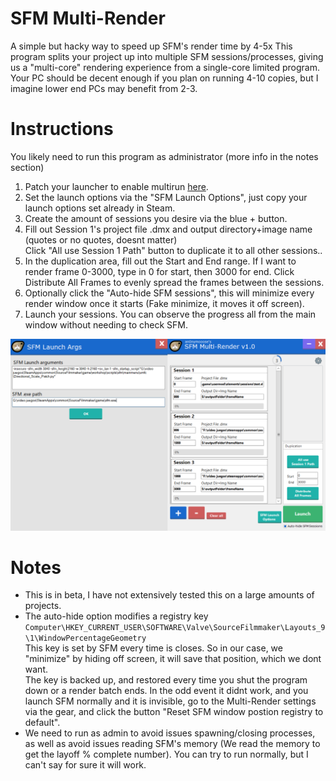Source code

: SFM Multi-Render
=============

A simple but hacky way to speed up SFM's render time by 4-5x 
This program splits your project up into multiple SFM sessions/processes, giving us a "multi-core" rendering experience from a single-core limited program.
Your PC should be decent enough if you plan on running 4-10 copies, but I imagine lower end PCs may benefit from 2-3.

# Instructions
You likely need to run this program as administrator (more info in the notes section)
1. Patch your launcher to enable multirun [here](https://steamcommunity.com/sharedfiles/filedetails/?id=3481598701&searchtext=).  
2. Set the launch options via the "SFM Launch Options", just copy your launch options set already in Steam.
3. Create the amount of sessions you desire via the blue + button.
4. Fill out Session 1's project file .dmx and output directory+image name (quotes or no quotes, doesnt matter)  
   Click "All use Session 1 Path" button to duplicate it to all other sessions..
6. In the duplication area, fill out the Start and End range. If I want to render frame 0-3000, type in 0 for start, then 3000 for end. Click Distribute All Frames to evenly spread the frames between the sessions.
7. Optionally click the "Auto-hide SFM sessions", this will minimize every render window once it starts (Fake minimize, it moves it off screen).
8. Launch your sessions. You can observe the progress all from the main window without needing to check SFM.

![launch args](/mdAsset/s3xiblvoed.png)

# Notes
- This is in beta, I have not extensively tested this on a large amounts of projects.
- The auto-hide option modifies a registry key `Computer\HKEY_CURRENT_USER\SOFTWARE\Valve\SourceFilmmaker\Layouts_9\1\WindowPercentageGeometry`  
  This key is set by SFM every time is closes. So in our case, we "minimize" by hiding off screen, it will save that position, which we dont want.  
  The key is backed up, and restored every time you shut the program down or a render batch ends. In the odd event it didnt work, and you launch SFM normally and it is invisible, go to the Multi-Render settings via the gear, and click the button "Reset SFM window postion registry to default".
- We need to run as admin to avoid issues spawning/closing processes, as well as avoid issues reading SFM's memory (We read the memory to get the layoff % complete number). You can try to run normally, but I can't say for sure it will work.
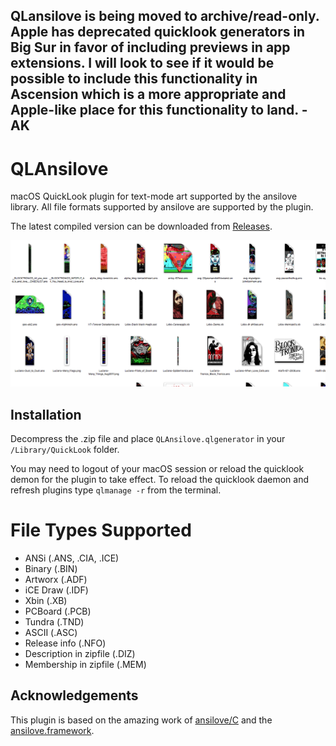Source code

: ## QLansilove is being moved to archive/read-only. Apple has deprecated quicklook generators in Big Sur in favor of including previews in app extensions. I will look to see if it would be possible to include this functionality in Ascension which is a more appropriate and Apple-like place for this functionality to land. -AK

# QLAnsilove

macOS QuickLook plugin for text-mode art supported by the ansilove library. All file formats supported by ansilove are supported by the plugin.

The latest compiled version can be downloaded from [Releases](https://github.com/ansilove/QLAnsilove/releases).

![example rendered folder of files](https://github.com/ansilove/QLAnsilove/blob/master/rendered-folder-example.png)

## Installation

Decompress the .zip file and place `QLAnsilove.qlgenerator` in your `/Library/QuickLook` folder.

You may need to logout of your macOS session or reload the quicklook demon for the plugin to take effect. To reload the quicklook daemon and refresh plugins type `qlmanage -r` from the terminal.

# File Types Supported

- ANSi (.ANS, .CIA, .ICE)
- Binary (.BIN)
- Artworx (.ADF)
- iCE Draw (.IDF)
- Xbin (.XB)
- PCBoard (.PCB)
- Tundra (.TND)
- ASCII (.ASC)
- Release info (.NFO)
- Description in zipfile (.DIZ)
- Membership in zipfile (.MEM)

## Acknowledgements

This plugin is based on the amazing work of [ansilove/C](https://github.com/ansilove/ansilove) and the [ansilove.framework](https://github.com/ansilove/AnsiLove.framework).
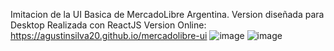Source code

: Imitacion de la UI Basica de MercadoLibre Argentina.
Version diseñada para Desktop
Realizada con ReactJS
Version Online: https://agustinsilva20.github.io/mercadolibre-ui
![image](https://user-images.githubusercontent.com/99741281/169603152-70a26972-c6c8-425a-8e6b-61ca6f6d8f91.png)
![image](https://user-images.githubusercontent.com/99741281/169603202-c62f1256-8219-4801-9a53-e41f3e0f3559.png)
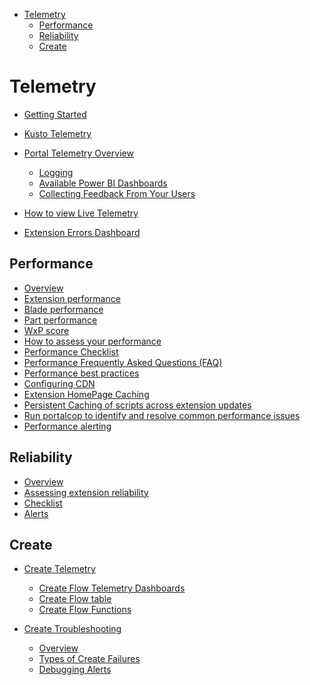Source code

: * [Telemetry](#telemetry)
    * [Performance](#telemetry-performance)
    * [Reliability](#telemetry-reliability)
    * [Create](#telemetry-create)


<a name="telemetry"></a>
# Telemetry
* [Getting Started](portalfx-telemetry-getting-started.md#getting-started)

* [Kusto Telemetry](portalfx-telemetry-kusto-databases.md#kusto-telemetry)

* [Portal Telemetry Overview](portalfx-telemetry.md#portal-telemetry-overview)
    * [Logging](portalfx-telemetry.md#logging)
    * [Available Power BI Dashboards](portalfx-telemetry.md#available-power-bi-dashboards)
    * [Collecting Feedback From Your Users](portalfx-telemetry.md#collecting-feedback-from-your-users)

* [How to view Live Telemetry](portalfx-telemetry-live-telemetry.md#how-to-view-live-telemetry)

* [Extension Errors Dashboard](portalfx-telemetry-extension-errors.md#extension-errors-dashboard)


<a name="telemetry-performance"></a>
## Performance
* [Overview](portalfx-performance.md#overview)
* [Extension performance](portalfx-performance.md#extension-performance)
* [Blade performance](portalfx-performance.md#blade-performance)
* [Part performance](portalfx-performance.md#part-performance)
* [WxP score](portalfx-performance.md#wxp-score)
* [How to assess your performance](portalfx-performance.md#how-to-assess-your-performance)
* [Performance Checklist](portalfx-performance.md#performance-checklist)
* [Performance Frequently Asked Questions (FAQ)](portalfx-performance.md#performance-frequently-asked-questions-faq)
* [Performance best practices](portalfx-performance.md#performance-best-practices)
* [Configuring CDN](portalfx-performance.md#configuring-cdn)
* [Extension HomePage Caching](portalfx-performance.md#extension-homepage-caching)
* [Persistent Caching of scripts across extension updates](portalfx-performance.md#persistent-caching-of-scripts-across-extension-updates)
* [Run portalcop to identify and resolve common performance issues](portalfx-performance.md#run-portalcop-to-identify-and-resolve-common-performance-issues)
* [Performance alerting](portalfx-performance.md#performance-alerting)


<a name="telemetry-reliability"></a>
## Reliability
* [Overview](portalfx-reliability.md#overview)
* [Assessing extension reliability](portalfx-reliability.md#assessing-extension-reliability)
* [Checklist](portalfx-reliability.md#checklist)
* [Alerts](portalfx-reliability.md#alerts)


<a name="telemetry-create"></a>
## Create
* [Create Telemetry](portalfx-telemetry-create.md#create-telemetry)
    * [Create Flow Telemetry Dashboards](portalfx-telemetry-create.md#create-flow-telemetry-dashboards)
    * [Create Flow table](portalfx-telemetry-create.md#create-flow-table)
    * [Create Flow Functions](portalfx-telemetry-create.md#create-flow-functions)

* [Create Troubleshooting](portalfx-create-troubleshooting.md#create-troubleshooting)
    * [Overview](portalfx-create-troubleshooting.md#overview)
    * [Types of Create Failures](portalfx-create-troubleshooting.md#types-of-create-failures)
    * [Debugging Alerts](portalfx-create-troubleshooting.md#debugging-alerts)
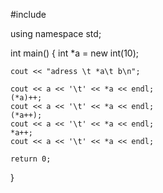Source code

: #include <iostream>

using namespace std;

int main()
{
	int *a = new int(10);

	cout << "adress \t *a\t b\n";

	cout << a << '\t' << *a << endl;
	(*a)++;
	cout << a << '\t' << *a << endl;
	(*a++);
	cout << a << '\t' << *a << endl;
	*a++;
	cout << a << '\t' << *a << endl;

	return 0;

}

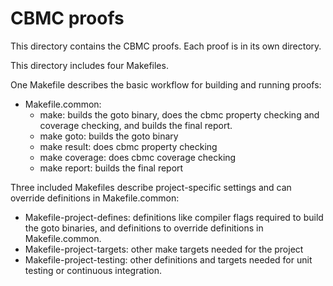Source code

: # CBMC proofs

This directory contains the CBMC proofs. Each proof is in its own directory.

This directory includes four Makefiles.

One Makefile describes the basic workflow for building and running proofs:

- Makefile.common:
  - make: builds the goto binary, does the cbmc property checking and coverage
    checking, and builds the final report.
  - make goto: builds the goto binary
  - make result: does cbmc property checking
  - make coverage: does cbmc coverage checking
  - make report: builds the final report

Three included Makefiles describe project-specific settings and can override
definitions in Makefile.common:

- Makefile-project-defines: definitions like compiler flags required to build
  the goto binaries, and definitions to override definitions in Makefile.common.
- Makefile-project-targets: other make targets needed for the project
- Makefile-project-testing: other definitions and targets needed for unit
  testing or continuous integration.
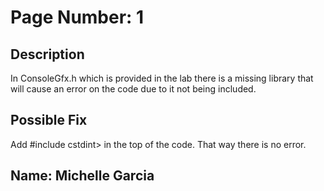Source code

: # Page Number: 1

## Description
In ConsoleGfx.h which is provided in the lab there is a missing library that will cause an error on the code due to it not being included.
## Possible Fix
Add #include cstdint> in the top of the code. That way there is no error.

## Name: Michelle Garcia
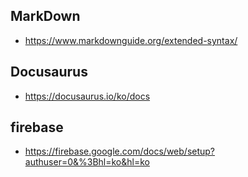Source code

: ## MarkDown

- https://www.markdownguide.org/extended-syntax/

## Docusaurus

- https://docusaurus.io/ko/docs

## firebase

- https://firebase.google.com/docs/web/setup?authuser=0&%3Bhl=ko&hl=ko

■ ACTIVITY
Determine how many lines of the entries above carry the string "coverage", and give that number alone.

■ ANSWER TO THE EXERCISE
2